Democrats drafted the bill as a harsh regulatory crackdown on Wall Street banks that fueled the housing and credit bubble by creating complex and risky securities out of subprime mortgages. Several of those banks imploded when the securities blew up during the crisis, and most others got bailouts, which they have since repaid.
The final move of Democrats in drafting a way to pay for the bill Tuesday was officially to shut down the notorious bank bailout program and use the remaining $10 billion in cash left in the fund to pay for the crackdown on banks.
Mrs. Pelosi accused Republicans of defending “Wall Street gambling” and a “status quo” of Washington regulators who did not enforce the law and allowed the Wall Street debacle to unfold unfettered by regulatory restraints.
But Republicans countered that the bill would strangle banks and the larger economy with overregulation, stifling new businesses that need credit and killing jobs while doing little to end the bailouts abhorred by the public.
“The cause of the crisis was not deregulation. It was dumb regulation” that encouraged banks to make loans to people who could not afford to buy houses and repay their loan obligations, said Jeb Hensarling, Texas Republican.
Far from sitting on the sidelines, federal regulators — at the behest of Congress — “strong-armed financial institutions” to make risky subprime loans and then ordered mortgage giants Fannie Mae and Freddie Mac to purchase the lion’s share of them to make more money available for further risky lending, he said.
“This legislation perpetuates the same dumb regulation. It doesn’t go to the root cause” even as it seeks to end bailouts and risky financial practices by creating new layers of federal regulation, he said.

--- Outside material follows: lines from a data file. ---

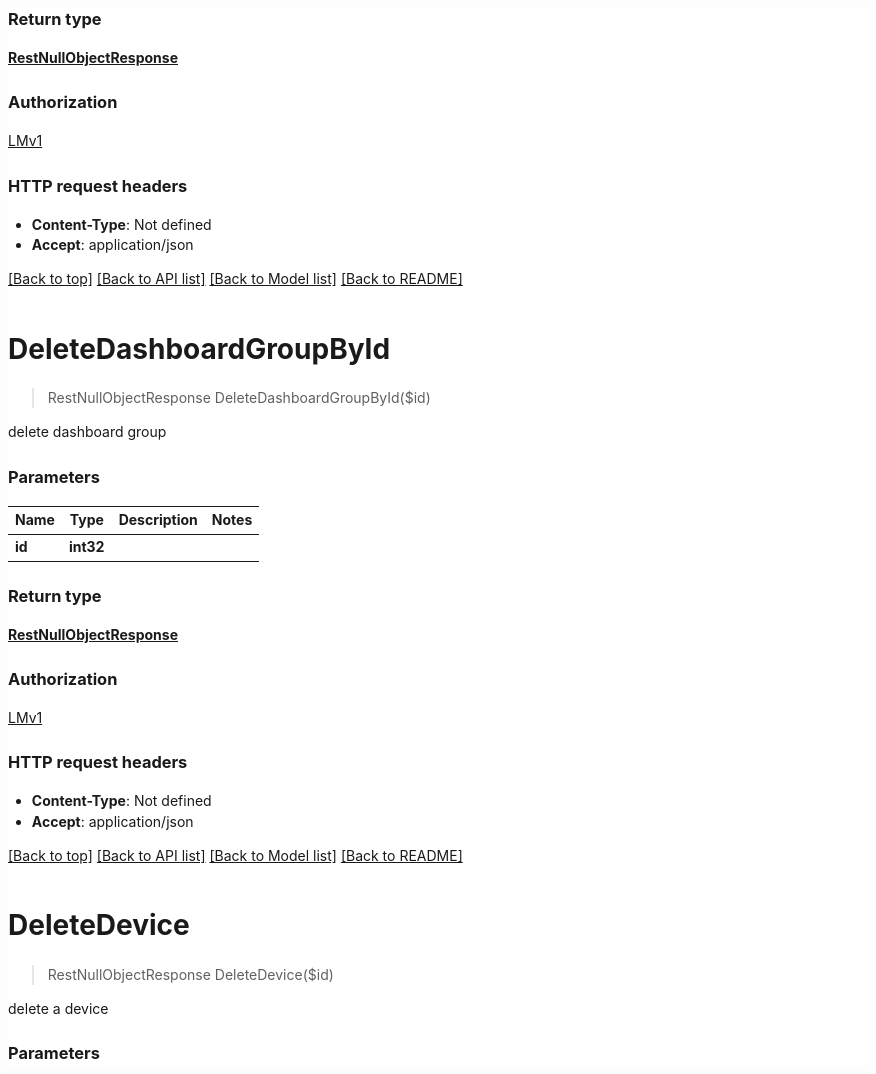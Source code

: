 ### Return type

[**RestNullObjectResponse**](RestNullObjectResponse.md)

### Authorization

[LMv1](../README.md#LMv1)

### HTTP request headers

 - **Content-Type**: Not defined
 - **Accept**: application/json

[[Back to top]](#) [[Back to API list]](../README.md#documentation-for-api-endpoints) [[Back to Model list]](../README.md#documentation-for-models) [[Back to README]](../README.md)

# **DeleteDashboardGroupById**
> RestNullObjectResponse DeleteDashboardGroupById($id)

delete dashboard group




### Parameters

Name | Type | Description  | Notes
------------- | ------------- | ------------- | -------------
 **id** | **int32**|  | 

### Return type

[**RestNullObjectResponse**](RestNullObjectResponse.md)

### Authorization

[LMv1](../README.md#LMv1)

### HTTP request headers

 - **Content-Type**: Not defined
 - **Accept**: application/json

[[Back to top]](#) [[Back to API list]](../README.md#documentation-for-api-endpoints) [[Back to Model list]](../README.md#documentation-for-models) [[Back to README]](../README.md)

# **DeleteDevice**
> RestNullObjectResponse DeleteDevice($id)

delete a device




### Parameters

Left in place by the bill, he noted, are both Fannie and Freddie, and the “mother of all bailouts” that resulted when the Treasury took custody of the mortgage giants in September 2008 to absorb the huge and growing losses from defaulting loans held or guaranteed by the agencies.
Throughout the debate, Democrats poked fun at Mr. Boehner for telling the Pittsburgh Tribune-Review that the regulatory regime set up by the reform bill was so overreaching that it was “like killing an ant with a nuclear weapon.” The Democratic establishment hopes to make a campaign issue out of the alleged gaffe.
“He can’t be that out of touch with the struggles of American families,” said Mr. Obama, in a campaign-style speech in Racine, Wis. “And if he is, he has to come here to Racine and ask people if they think the financial crisis was an ant.”
Mr. Boehner did not go to the House floor to defend himself or make a statement on the reform bill before it passed, as is often the case with such major bills.
But he issued a statement saying, “The president should be focused on solving the problems of the American people — stopping the leaking oil and cleaning up the Gulf, scrapping his job-killing agenda, repealing and replacing Obamacare — instead of my choice of metaphors.”
House Republicans clearly backed the sentiments expressed by their leader, opposing the bill by an overwhelming vote of 173-3. Democrats were slightly more divided over the measure, with 19 conservative Democrats joining the Republicans in opposition.
The bill faces a more uphill fight to get the 60 votes needed to pass the Senate, where the threat of a Republican filibuster lingers. Two of the four Republicans who put the Senate version of the bill over the top last month — Sens. Olympia J. Snowe and Susan Collins of Maine — have said they’re inclined to support the final bill.
But Sen. Scott Brown, Massachusetts Republican, said he would take time during the Fourth of July break to review the bill and decide how he will vote.
To court Mr. Brown’s vote, Democrats have made major concessions exempting investment companies in Massachusetts from regulatory limits in the bill.
“From the standpoint of making sure that the kind of institutions we have in Massachusetts are not unduly burdened, thats taken care of,” said House Financial Services Committee Chairman Barney Frank, adding that he was puzzled by Mr. Brown’s hesitance to support the bill.
“The legitimate concerns of State Street, Liberty Mutual, Mass Mutual — their business model is not being unduly interfered with,” the Massachusetts Democrat said.